Ésta es la lección de la parábola: con Dios no es cuestión de cálculos ni de méritos ni de aritmética. Toda la Biblia, Antiguo y Nuevo Testamento, es la historia de la lenta y paciente pedagogía de Dios por hacerse conocer tal como es, no tal como lo imaginamos. Con Dios sólo es cuestión de amor, de amor gratuito y desinteresado, de amor de padre, que se desvive por sus hijos.
Oración sobre las ofrendas
Señor, al ofrecerte alegres los dones de la eterna salvación, te rogamos nos ayudes a celebrarlos con fe verdadera y a saber ofrecértelos de modo adecuado por la salvación del mundo. Por Jesucristo, nuestro Señor
Les llamamos al pan y al vino los dones de eterna salvación porque, a las palabras del sacerdote, se van a convertir en el Cuerpo y la Sangre del Señor
Antífona de comunión
(Cuando se lee el evangelio del hijo pródigo):
Deberías alegrarte, hijo, porque este hermano tuyo estaba muerto y ha revivido; estaba perdido y lo hemos encontrado (cf. Lc 15,32).

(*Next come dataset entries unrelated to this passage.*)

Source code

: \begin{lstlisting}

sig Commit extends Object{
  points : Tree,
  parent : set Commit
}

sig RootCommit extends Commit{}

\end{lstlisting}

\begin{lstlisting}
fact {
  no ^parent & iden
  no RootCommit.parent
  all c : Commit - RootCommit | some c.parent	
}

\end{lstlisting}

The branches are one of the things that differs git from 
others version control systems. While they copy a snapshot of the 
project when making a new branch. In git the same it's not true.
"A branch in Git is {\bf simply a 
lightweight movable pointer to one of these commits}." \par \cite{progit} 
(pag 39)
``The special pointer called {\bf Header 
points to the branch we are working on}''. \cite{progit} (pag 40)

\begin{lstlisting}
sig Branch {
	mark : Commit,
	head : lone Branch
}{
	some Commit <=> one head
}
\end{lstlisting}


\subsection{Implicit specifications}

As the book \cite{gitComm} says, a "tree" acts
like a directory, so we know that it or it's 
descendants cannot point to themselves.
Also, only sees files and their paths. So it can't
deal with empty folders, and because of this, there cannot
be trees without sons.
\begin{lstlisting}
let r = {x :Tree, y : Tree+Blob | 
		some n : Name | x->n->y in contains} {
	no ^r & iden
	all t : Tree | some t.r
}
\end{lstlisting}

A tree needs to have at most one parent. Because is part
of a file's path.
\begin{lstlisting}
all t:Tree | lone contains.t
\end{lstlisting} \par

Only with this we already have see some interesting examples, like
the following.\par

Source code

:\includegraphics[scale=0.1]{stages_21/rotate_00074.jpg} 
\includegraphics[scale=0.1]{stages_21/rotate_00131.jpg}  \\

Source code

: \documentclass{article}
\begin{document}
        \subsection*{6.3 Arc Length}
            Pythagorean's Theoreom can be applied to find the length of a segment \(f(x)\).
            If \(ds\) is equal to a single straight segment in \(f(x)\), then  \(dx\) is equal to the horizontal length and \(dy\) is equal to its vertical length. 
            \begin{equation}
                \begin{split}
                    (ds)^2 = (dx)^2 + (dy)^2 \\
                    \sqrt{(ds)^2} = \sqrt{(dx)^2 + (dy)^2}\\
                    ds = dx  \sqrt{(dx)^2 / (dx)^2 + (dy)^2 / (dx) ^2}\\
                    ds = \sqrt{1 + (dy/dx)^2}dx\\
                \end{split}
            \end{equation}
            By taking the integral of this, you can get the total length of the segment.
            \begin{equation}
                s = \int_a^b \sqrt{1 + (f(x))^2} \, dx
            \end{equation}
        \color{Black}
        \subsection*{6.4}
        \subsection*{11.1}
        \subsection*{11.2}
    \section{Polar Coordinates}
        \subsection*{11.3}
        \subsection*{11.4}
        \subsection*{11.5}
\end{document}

(Cuando se lee el evangelio del ciego de nacimiento):
El Señor untó mis ojos: fui, me lavé, vi y creí en Dios.
Oración después de la comunión
Oh, Dios, luz que alumbras a todo hombre que viene a este mundo, ilumina nuestros corazones con la claridad de tu gracia, para que seamos capaces de pensar siempre, y de amar con sinceridad, lo que es digno y grato a tu grandeza. Por Jesucristo, nuestro Señor.